The rough outline of the story is thus. Moist von Lipwig, charming peripatetic con-man, has finally been caught – well, and he gets hanged, too, but not quite to death – and is given one last chance to make good: Lord Vetinari, the absolutist ruler of the city of Ankh-Morpork, needs a postmaster, and has decided that von Lipwig is the man for the job. Vetinari can’t get someone respectable for the task…nor really someone non-disposable, because the post office has been out of operation for several decades, is hopelessly superseded by the technology of “clacks” (a sort of semaphore system), and also somehow manages to kill everyone who’s assigned to run it.

Of course von Lipwig tries to get away instanter, but a golem watchdog straightens him out right quick on that score (I am loving the golems massively in this book, BTW); and then the questions become: can our poor thoroughly trapped von Lipwig make the post office work; why does Vetinari want this very extra dead institution to come back; and will von Lipwig, along the way, redeem himself and go straight.

But, you see, the plot isn’t really the interesting part. It doesn’t hold any meaningful surprises – not in its main thrust, anyway. What is deliciously fun here is the sheer amount of raw invention and the tangents (pin collecting – secret societies – academia-style jostlings with our wonkish magic-masters – I could go on pretty much FOREVER on this score!), and the loving attention paid to both – and particularly the wry outlook. Sometimes it is funny (although not really the apoplexy-and-incontinence-inducing sort of hilarity that I’d been led to expect – maybe that’s the case in other books in the series – but consistently dry chuckle-worthy), and often it is rather melancholic.

The reason I suspect that this is not Pratchett’s best work is that he can be so very deft with the amusing and pointed characterizations (even within the scope of caricature, which is NOT an easy trick) – and yet the villain of the piece doesn’t add up to being more than a “profits über alles” corporate robber baron type (who runs the clacks operation, having pulled some sharp tricks to steal it from its techno-geek inventor). Sure, there are some funny lines about and from Reacher Gilt. Here’s an example where Gilt makes a wee request of his management team, the first time said lesser monsters realize that they may be in a smidge over their heads:

He surveyed the faces of men who now knew that they were riding a tiger. It had been a good ride up until a week ago. It wasn’t a case of not being able to get off. They could get off. That was not the problem. The problem was that the tiger knew where they lived.
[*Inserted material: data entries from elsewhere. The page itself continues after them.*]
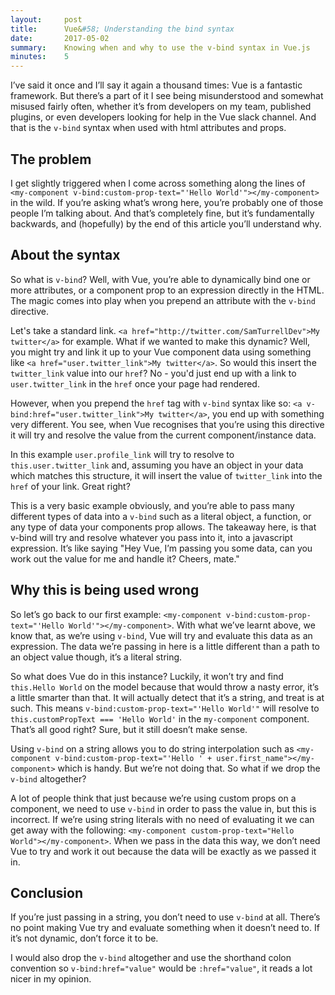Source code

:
 ```yaml
---
layout:     post
title:      Vue&#58; Understanding the bind syntax
date:       2017-05-02
summary:    Knowing when and why to use the v-bind syntax in Vue.js
minutes:    5
---
```

I’ve said it once and I’ll say it again a thousand times: Vue is a fantastic framework. But there’s a part of it I see being misunderstood and somewhat misused fairly often, whether it’s from developers on my team, published plugins, or even developers looking for help in the Vue slack channel. And that is the `v-bind` syntax when used with html attributes and props.

## The problem
I get slightly triggered when I come across something along the lines of `<my-component v-bind:custom-prop-text="'Hello World'"></my-component>` in the wild. If you’re asking what’s wrong here, you’re probably one of those people I’m talking about. And that’s completely fine, but it’s fundamentally backwards, and (hopefully) by the end of this article you’ll understand why.

## About the syntax
So what is `v-bind`? Well, with Vue, you’re able to dynamically bind one or more attributes, or a component prop to an expression directly in the HTML. The magic comes into play when you prepend an attribute with the `v-bind` directive.

Let's take a standard link. `<a href="http://twitter.com/SamTurrellDev">My twitter</a>` for example. What if we wanted to make this dynamic? Well, you might try and link it up to your Vue component data using something like `<a href="user.twitter_link">My twitter</a>`. So would this insert the `twitter_link` value into our `href`? No - you'd just end up with a link to `user.twitter_link` in the `href` once your page had rendered.

However, when you prepend the `href` tag with `v-bind` syntax like so: `<a v-bind:href="user.twitter_link">My twitter</a>`, you end up with something very different. You see, when Vue recognises that you’re using this directive it will try and resolve the value from the current component/instance data. 

In this example `user.profile_link` will try to resolve to `this.user.twitter_link` and, assuming you have an object in your data which matches this structure, it will insert the value of `twitter_link` into the `href` of your link. Great right?

This is a very basic example obviously, and you’re able to pass many different types of data into a `v-bind` such as a literal object, a function, or any type of data your components prop allows. The takeaway here, is that v-bind will try and resolve whatever you pass into it, into a javascript expression. It’s like saying "Hey Vue, I’m passing you some data, can you work out the value for me and handle it? Cheers, mate."

## Why this is being used wrong
So let’s go back to our first example: `<my-component v-bind:custom-prop-text="'Hello World'"></my-component>`. With what we’ve learnt above, we know that, as we’re using `v-bind`, Vue will try and evaluate this data as an expression. The data we’re passing in here is a little different than a path to an object value though, it’s a literal string. 

So what does Vue do in this instance? Luckily, it won’t try and find `this.Hello World` on the model because that would throw a nasty error, it’s a little smarter than that. It will actually detect that it’s a string, and treat is at such. This means `v-bind:custom-prop-text="'Hello World'"` will resolve to `this.customPropText === 'Hello World'` in the `my-component` component. That’s all good right? Sure, but it still doesn’t make sense.

Using `v-bind` on a string allows you to do string interpolation such as `<my-component v-bind:custom-prop-text="'Hello ' + user.first_name"></my-component>` which is handy. But we’re not doing that. So what if we drop the `v-bind` altogether? 

A lot of people think that just because we’re using custom props on a component, we need to use `v-bind` in order to pass the value in, but this is incorrect. If we’re using string literals with no need of evaluating it we can get away with the following: `<my-component custom-prop-text="Hello World"></my-component>`. When we pass in the data this way, we don’t need Vue to try and work it out because the data will be exactly as we passed it in.

## Conclusion
If you’re just passing in a string, you don’t need to use `v-bind` at all. There’s no point making Vue try and evaluate something when it doesn’t need to. If it’s not dynamic, don’t force it to be. 

I would also drop the `v-bind` altogether and use the shorthand colon convention so `v-bind:href="value"` would be `:href="value"`, it reads a lot nicer in my opinion.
And yet – the “predatory corporate criminal” bad guy is a stock type, and while Gilt is useful as someone for von Lipwig to compare himself against (von Lipwig is naughty, but he is not really bad, and it is *thisclose* to past time for him to recognize and deal with the difference), there is something a little flat about Gilt being quite so thoroughly evil in quite such familiar ways.

If I were forced to choose between a good ride and a memorable destination, I’d take the good ride. Going Postal certainly delivers that – and it does it well enough that I think Pratchett is probably capable of serving up both ride and destination in some of his other books. This one’s still well worth the time.